Burgu: Şine Usu Yazıtında, ünlü Moyun Çor’un agabeyi Tay Bilge Tutuk ile yaptıgı savaslar sebebiyle anılıyor. Moyun Çor birçok çagırılar yapmıs olmasına rağmen kardeşi ve yandaşlarını ikna edememiş ve Burgu’da, haziran ayının 15. günü bir muharebeye daha girdikten sonra önemli miktarda insan ve hayvan ele geçirip, Selenge’nin batısındaki (veya gerisindeki) Yılan Kol’dan güney taraftaki Sıp Başı’na kadar asker çıkarmıstır23. Terhin Yazıtında da Moyun Çor’un gezip-dolaştığı sular arasındadır24. Yukarıda adı geçen Burgu’nun Ka Kem olduğu iddia edilmisse25 de, bize göre Ka Kem uzakta kalmaktadır. Çünkü Terhin Yazıtında Sekiz Selenge, Orkun, Togla, Sebintürdü ve Kargu’dan sonra adı geçiyor ki, dolayısıyla bu akarsulara yakın bir nehir olmalıdır.

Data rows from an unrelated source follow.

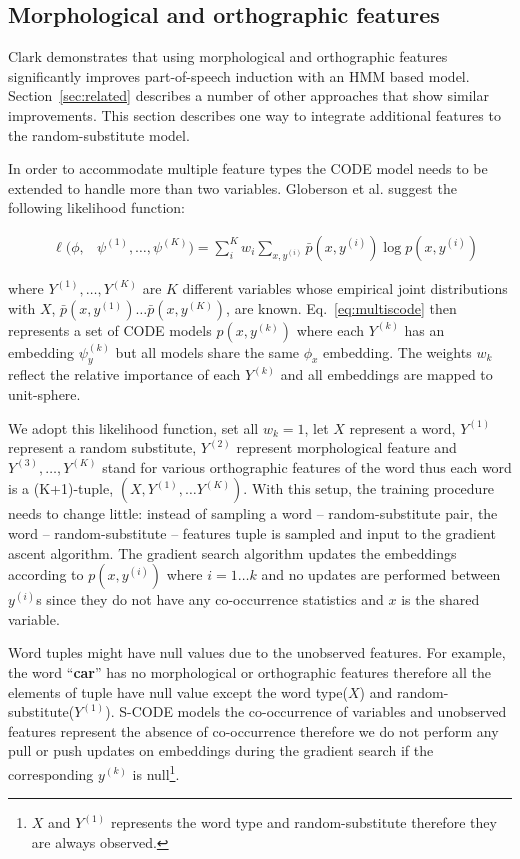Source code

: \subsection{Morphological and orthographic features}
\label{sec:feat}

Clark  demonstrates that
using morphological and orthographic features significantly improves
part-of-speech induction with an HMM based model.
Section~\ref{sec:related} describes a number of other approaches that
show similar improvements.  This section describes one way to
integrate additional features to the random-substitute model.

In order to accommodate multiple feature types the CODE model needs to
be extended to handle more than two variables.  Globerson et
al.  suggest the following
likelihood function:

\begin{eqnarray}
&\ell(\phi,& \psi^{(1)}, \ldots, \psi^{(K)}) = \label{eq:multiscode} \sum_i^K w_i \sum_{x,y^{(i)}} \bar{p}(x,y^{(i)}) \log p(x,y^{(i)})
\end{eqnarray}

\noindent where $Y^{(1)}, \ldots, Y^{(K)}$ are $K$ different variables
whose empirical joint distributions with $X$,
$\bar{p}(x,y^{(1)})\ldots\bar{p}(x,y^{(K)})$, are known.
Eq.~\ref{eq:multiscode} then represents a set of CODE models
$p(x,y^{(k)})$ where each $Y^{(k)}$ has an embedding $\psi_y^{(k)}$
but all models share the same $\phi_x$ embedding.  The weights $w_k$
reflect the relative importance of each $Y^{(k)}$ and all embeddings
are mapped to unit-sphere.

We adopt this likelihood function, set all $w_k=1$, let $X$ represent
a word, $Y^{(1)}$ represent a random substitute, $Y^{(2)}$ represent
morphological feature and $Y^{(3)}, \ldots, Y^{(K)}$ stand for various
orthographic features of the word thus each word is a (K+1)-tuple,
$(X, Y^{(1)}, \hdots Y^{(K)})$.  With this setup, the training
procedure needs to change little: instead of sampling a word --
random-substitute pair, the word -- random-substitute -- features
tuple is sampled and input to the gradient ascent algorithm.  The
gradient search algorithm updates the embeddings according to
$p(x,y^{(i)})$ where $i=1\hdots k$ and no updates are performed
between $y^{(i)}$s since they do not have any co-occurrence statistics
and $x$ is the shared variable.


Word tuples might have null values due to the unobserved features.
For example, the word ``\textbf{car}'' has no morphological or
orthographic features therefore all the elements of tuple have null
value except the word type($X$) and random-substitute($Y^{(1)}$).
S-CODE models the co-occurrence of variables and unobserved features
represent the absence of co-occurrence therefore we do not perform any
pull or push updates on embeddings during the gradient search if the
corresponding $y^{(k)}$ is null\footnote{$X$ and $Y^{(1)}$ represents
  the word type and random-substitute therefore they are always
  observed.}.

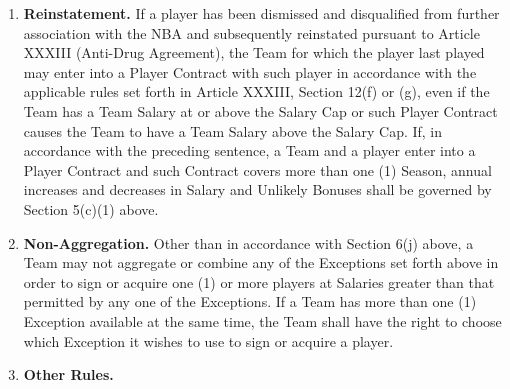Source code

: \documentclass[
]{book}
\begin{document}
\begin{enumerate}
\begin{enumerate}
  \end{enumerate}
\item
  \textbf{Reinstatement.} If a player has been dismissed and disqualified from further association with the NBA and subsequently reinstated pursuant to Article XXXIII (Anti-Drug Agreement), the Team for which the player last played may enter into a Player Contract with such player in accordance with the applicable rules set forth in Article XXXIII, Section 12(f) or (g), even if the Team has a Team Salary at or above the Salary Cap or such Player Contract causes the Team to have a Team Salary above the Salary Cap. If, in accordance with the preceding sentence, a Team and a player enter into a Player Contract and such Contract covers more than one (1) Season, annual increases and decreases in Salary and Unlikely Bonuses shall be governed by Section 5(c)(1) above.
\item
  \textbf{Non-Aggregation.} Other than in accordance with Section 6(j) above, a Team may not aggregate or combine any of the Exceptions set forth above in order to sign or acquire one (1) or more players at Salaries greater than that permitted by any one of the Exceptions. If a Team has more than one (1) Exception available at the same time, the Team shall have the right to choose which Exception it wishes to use to sign or acquire a player.
\item
  \textbf{Other Rules.}


\end{enumerate}
\end{document}

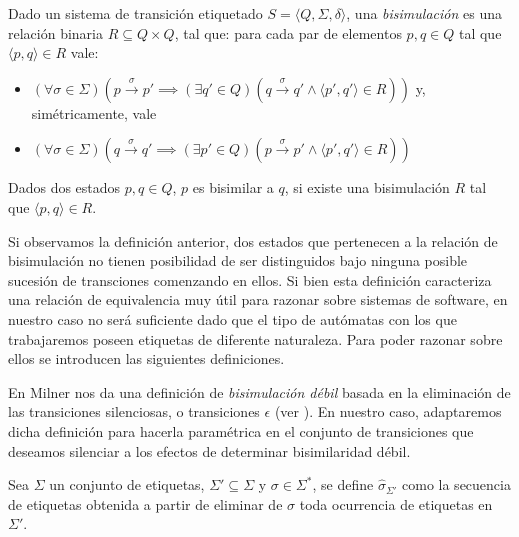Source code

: \begin{definition} \label{def:bisimulación} Dado un sistema de transición etiquetado $ S = \langle Q, \Sigma, \delta \rangle $, una \emph{bisimulación} es una relación binaria $R \subseteq Q \times Q$, tal que: para cada par de elementos $p, q \in Q$ tal que $\langle p, q \rangle \in R$ vale:
\begin{itemize}
    \item $(\forall \sigma \in \Sigma)(p \xrightarrow{\sigma} p' \implies (\exists q' \in Q)(q \xrightarrow{\sigma} q' \land \langle p', q' \rangle \in R))$ y, simétricamente, vale 
    \item $(\forall \sigma \in \Sigma)(q \xrightarrow{\sigma} q' \implies (\exists p' \in Q)(p \xrightarrow{\sigma} p' \land \langle p', q' \rangle \in R))$
\end{itemize}
Dados dos estados $p, q \in Q $, $p$ es bisimilar a $q$, si existe una bisimulación $R$ tal que $\langle p, q \rangle \in R$.
\end{definition}

Si observamos la definición anterior, dos estados que pertenecen a la relación de bisimulación no tienen posibilidad de ser distinguidos bajo ninguna posible sucesión de transciones comenzando en ellos. Si bien esta definición caracteriza una relación de equivalencia muy útil para razonar sobre sistemas de software, en nuestro caso no será suficiente dado que el tipo de autómatas con los que trabajaremos poseen etiquetas de diferente naturaleza. Para poder razonar sobre ellos se introducen las siguientes definiciones.

En \cite[Sec.~5.1, Def.~5]{milner89} Milner nos da una definición de \emph{bisimulación débil} basada en la eliminación de las transiciones silenciosas, o transiciones $\epsilon$ (ver \cite[Defs.~1 a~4]{milner89}). En nuestro caso, adaptaremos dicha definición para hacerla paramétrica en el conjunto de transiciones que deseamos silenciar a los efectos de determinar bisimilaridad débil.

\begin{definition}
Sea $\Sigma$ un conjunto de etiquetas, $\Sigma' \subseteq \Sigma$ y $\sigma \in \Sigma^*$, se define $\widehat{\sigma}_{\Sigma'}$ como la secuencia de etiquetas obtenida a partir de eliminar de $\sigma$ toda ocurrencia de etiquetas en $\Sigma'$.
\end{definition}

Çıgıltır Köl: Şine Usu Yazıtının doğu tarafı, 6. satırında, sekizinci ayda Selenge Irmağının kaynakları bölgesinde olduğunu düşündüğümüz Çıgıltır Kölde, Ak Sub (Aksu) dolanılarak, Moyun Çor’un kardeşiyle bir muharebeye daha girdiğini ve ayın on beşinde Keyre Başı ve Üçbürkü’de Tay Bilge Tutuk tarafını tutan Tatarlarla kıyasıya bir savaş yaptığını ve onları takip ettiğini görüyoruz26. Çıgıltır Köl’ün adı bize göre Anadolu’da Çıldır Gölü’nde yaşamaktadır. Söz konusu iki kardeşin bu savaşları da herhalde 748-749 tarihlerinde meydana gelmistir27.
Çuş Başı: Meşhur Kök Türk hükümdarı Kapgan Kağan’ın son zamanlarına doğru büyük bir Oğuz isyanı çıktı28. Köl Tigin Yazıtında, Oğuzların kendi halkı olduğu, yer ile gök birbirine karıştığı için onların düşmanlık yaptıkları, Oğuzlarla bir yılda tam beş defa savasıldıgı29, haber verildiği halde; Bilge Kağan kitabesinde de Tokuz Oğuzların kendi bodunları olduğu, yine gök ile yerin birbirine karıştığı ve Oğuzların içine kıskançlık düştüğü için düşman oldukları, ancak bir yılda dört defa savasıldıgı30 anlatılmıştır. İşte bu Oğuzlarla yapılan üçüncü savasın mevkiidir. Türk milletinin burada gevşekliğinden de söz açılıyor. Ölecek olanların yeniden dirildiği ve Tongra Yılpagut’un bir oymağının Tonga Tigin’in cenaze töreninde kuşatılarak hırpalandıgı31 haberi veriliyor. Burasının Togla Nehri civarlarında bulunduğunu sanmaktayız.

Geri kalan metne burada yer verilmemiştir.